Lurah Sungainibung, Alfizan Fajri mengatakan pihak rekanan dan BPJN sudah mengadakan musyawarah kembali pada selasa, (12/10/2021) bersama masyarakat sekitar yang terdampak kerusakan pembangunan jembatan parit Gompong.
“Selasa kemarin sudah konsultan dan pihak balai kembali mengadakan musyawarah terkait kajian teknis jembatan parit gompong, Alhamdulillah permintaan masyarakat dipenuhi bahwasanya jembatan itu diturunkan, akhirnya menemukan kesepakatan bersama,”tutur Lurah. Senin, (18/10/2021).
Diketahui jembatan yang bersumber dari Anggaran Pendapatan Belanja Negara (APBN) tahun 2021 tersebut, senilai Rp.18.062.748.000,- dengan kontraktor pelaksana PT Jambi Energi Cemerlang dan konsultan pengawas PT Progresia Aditya Pratama KSO, PT Berlian Jaya Mandiri Konsultan.
Diinformasikan sebelumnya bahwa akibat dari aktifitas pekerjaan jembatan tersebut sejumlah rumah warga mengalami kemiringan bahkan bangunan berkonstruksi dari batu mengalami keretakan dan juga dapur rumah warga yang membelakangi sungai harus terpisah dikarenakan getaran pemasangan pasak bumi.
Oprit jembatan yang lebar dan tinggi turut menutup tiga lorong perumahan warga yang tepat berada ditepi jembatan, dan tidak sedikit pula perekonomian warga terganggu jika pembangunan tersebut terus dilakukan, terhadap hal itu warga juga meminta gantirugi atas kerusakan yang terjadi.
Disampaikan Lurah, terkait pembebasan lahan pihak rekanan atau penyedia barang jasa (kontraktor) saat ini sedang melakukan pendataan kesejumlah rumah warga yang terdampak kerusakan, namun kata dia, gantirugi itu dilakukan setelah pekerjaan jembatan selesai dilaksanakan.

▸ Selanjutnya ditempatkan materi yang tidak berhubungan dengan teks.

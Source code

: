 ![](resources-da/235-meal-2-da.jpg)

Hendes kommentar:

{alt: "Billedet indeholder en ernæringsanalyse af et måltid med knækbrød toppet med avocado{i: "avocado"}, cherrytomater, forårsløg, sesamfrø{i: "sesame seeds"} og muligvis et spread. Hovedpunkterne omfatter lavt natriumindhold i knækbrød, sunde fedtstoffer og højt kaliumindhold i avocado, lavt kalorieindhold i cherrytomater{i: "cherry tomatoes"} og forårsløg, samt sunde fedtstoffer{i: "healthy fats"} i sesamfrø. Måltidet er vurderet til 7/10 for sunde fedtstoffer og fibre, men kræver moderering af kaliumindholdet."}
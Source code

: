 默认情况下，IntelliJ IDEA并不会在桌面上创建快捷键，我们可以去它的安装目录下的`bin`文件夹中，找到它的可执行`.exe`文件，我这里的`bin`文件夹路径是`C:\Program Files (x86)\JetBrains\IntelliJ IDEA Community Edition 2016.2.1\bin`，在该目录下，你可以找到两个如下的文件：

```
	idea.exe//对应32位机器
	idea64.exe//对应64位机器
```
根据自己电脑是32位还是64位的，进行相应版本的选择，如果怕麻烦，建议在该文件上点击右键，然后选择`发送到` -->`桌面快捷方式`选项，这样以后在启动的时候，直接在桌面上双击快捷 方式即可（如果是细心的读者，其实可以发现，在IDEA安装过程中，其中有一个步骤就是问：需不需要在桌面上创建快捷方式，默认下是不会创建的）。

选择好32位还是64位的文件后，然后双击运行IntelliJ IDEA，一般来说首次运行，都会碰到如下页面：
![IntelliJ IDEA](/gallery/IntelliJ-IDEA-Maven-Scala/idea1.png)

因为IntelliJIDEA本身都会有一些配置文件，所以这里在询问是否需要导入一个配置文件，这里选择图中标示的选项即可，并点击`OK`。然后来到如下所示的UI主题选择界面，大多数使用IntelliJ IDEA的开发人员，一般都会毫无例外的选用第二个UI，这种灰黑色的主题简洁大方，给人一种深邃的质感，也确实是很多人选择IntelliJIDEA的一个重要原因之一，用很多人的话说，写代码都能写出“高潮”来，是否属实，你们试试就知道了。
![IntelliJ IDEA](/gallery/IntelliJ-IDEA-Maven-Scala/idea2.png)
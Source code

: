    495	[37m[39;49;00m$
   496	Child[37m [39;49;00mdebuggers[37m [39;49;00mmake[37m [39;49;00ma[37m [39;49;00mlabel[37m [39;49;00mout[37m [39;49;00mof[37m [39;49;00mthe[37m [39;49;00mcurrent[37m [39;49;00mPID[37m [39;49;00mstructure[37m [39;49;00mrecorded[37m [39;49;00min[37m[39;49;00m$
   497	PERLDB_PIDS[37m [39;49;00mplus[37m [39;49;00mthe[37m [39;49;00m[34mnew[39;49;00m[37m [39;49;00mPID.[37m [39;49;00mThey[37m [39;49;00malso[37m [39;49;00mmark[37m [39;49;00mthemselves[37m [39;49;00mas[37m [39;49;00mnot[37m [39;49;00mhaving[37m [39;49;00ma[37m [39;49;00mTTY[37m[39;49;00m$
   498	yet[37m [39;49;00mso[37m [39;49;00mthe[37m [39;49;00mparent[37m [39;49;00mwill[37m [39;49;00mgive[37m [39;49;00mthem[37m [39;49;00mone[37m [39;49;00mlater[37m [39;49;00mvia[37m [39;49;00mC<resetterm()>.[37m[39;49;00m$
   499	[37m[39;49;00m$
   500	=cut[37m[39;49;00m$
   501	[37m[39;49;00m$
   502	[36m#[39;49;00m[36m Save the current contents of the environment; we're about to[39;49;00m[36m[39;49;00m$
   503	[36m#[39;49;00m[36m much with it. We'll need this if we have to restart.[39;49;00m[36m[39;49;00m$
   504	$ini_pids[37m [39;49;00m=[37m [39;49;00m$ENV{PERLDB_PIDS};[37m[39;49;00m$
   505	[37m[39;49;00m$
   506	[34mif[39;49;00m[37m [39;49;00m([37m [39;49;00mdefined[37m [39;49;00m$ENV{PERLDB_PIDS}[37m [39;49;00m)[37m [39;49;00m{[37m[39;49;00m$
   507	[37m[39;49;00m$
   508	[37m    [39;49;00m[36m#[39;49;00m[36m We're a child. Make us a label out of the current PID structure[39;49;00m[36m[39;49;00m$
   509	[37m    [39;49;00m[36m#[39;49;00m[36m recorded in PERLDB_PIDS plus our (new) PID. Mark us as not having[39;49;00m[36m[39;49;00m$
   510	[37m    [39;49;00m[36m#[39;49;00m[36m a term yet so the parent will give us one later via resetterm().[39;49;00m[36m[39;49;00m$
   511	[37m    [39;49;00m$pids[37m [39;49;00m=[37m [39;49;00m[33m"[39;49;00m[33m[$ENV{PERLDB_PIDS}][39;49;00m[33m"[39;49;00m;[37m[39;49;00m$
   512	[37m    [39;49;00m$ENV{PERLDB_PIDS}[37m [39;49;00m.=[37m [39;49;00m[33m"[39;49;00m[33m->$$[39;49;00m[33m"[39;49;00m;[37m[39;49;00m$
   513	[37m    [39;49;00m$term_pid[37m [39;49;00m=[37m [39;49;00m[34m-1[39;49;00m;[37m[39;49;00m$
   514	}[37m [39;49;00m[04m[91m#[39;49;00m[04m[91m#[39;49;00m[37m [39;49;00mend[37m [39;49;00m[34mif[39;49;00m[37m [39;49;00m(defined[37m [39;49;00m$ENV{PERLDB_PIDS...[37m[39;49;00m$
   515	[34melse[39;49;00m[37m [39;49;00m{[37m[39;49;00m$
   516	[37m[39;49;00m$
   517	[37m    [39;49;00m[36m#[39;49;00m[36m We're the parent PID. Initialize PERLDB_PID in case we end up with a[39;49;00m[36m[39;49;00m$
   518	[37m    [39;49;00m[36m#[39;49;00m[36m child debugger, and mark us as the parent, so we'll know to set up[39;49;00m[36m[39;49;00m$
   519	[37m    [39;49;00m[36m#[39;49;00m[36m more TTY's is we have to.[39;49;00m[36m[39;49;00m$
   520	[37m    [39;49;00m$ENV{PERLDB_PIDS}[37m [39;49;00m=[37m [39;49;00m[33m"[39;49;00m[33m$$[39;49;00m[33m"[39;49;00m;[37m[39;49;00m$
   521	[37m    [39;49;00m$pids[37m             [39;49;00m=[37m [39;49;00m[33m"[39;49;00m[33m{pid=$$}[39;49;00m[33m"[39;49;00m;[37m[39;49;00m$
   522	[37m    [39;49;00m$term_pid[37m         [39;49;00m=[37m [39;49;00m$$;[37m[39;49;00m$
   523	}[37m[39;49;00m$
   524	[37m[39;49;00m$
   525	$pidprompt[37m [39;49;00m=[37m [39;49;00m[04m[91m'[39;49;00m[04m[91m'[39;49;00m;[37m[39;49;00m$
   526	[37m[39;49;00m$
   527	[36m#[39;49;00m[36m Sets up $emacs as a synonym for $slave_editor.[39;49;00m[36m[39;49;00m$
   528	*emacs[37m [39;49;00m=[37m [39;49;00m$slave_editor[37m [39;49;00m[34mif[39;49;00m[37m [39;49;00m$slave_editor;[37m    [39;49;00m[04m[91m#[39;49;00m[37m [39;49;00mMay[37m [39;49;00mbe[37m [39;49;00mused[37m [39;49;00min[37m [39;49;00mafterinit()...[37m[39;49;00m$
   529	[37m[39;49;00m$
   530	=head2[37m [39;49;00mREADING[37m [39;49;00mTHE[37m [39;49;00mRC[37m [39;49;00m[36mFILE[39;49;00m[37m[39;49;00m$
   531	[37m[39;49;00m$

“Jadi mereka, (red.kontraktor) akan melakukan gamtirugi kepada semua warga yang terdampak akibat kerusakan itu, saat ini sedang melakukan pendataan, makanya belum dapat disebutkan berapa nilainya, karena mereka sedang fokus menyelesaikan tuntutan warga untuk diturunkan dulu baru bahas gantirugi dipertemuan selanjutnya,”pungkasnya.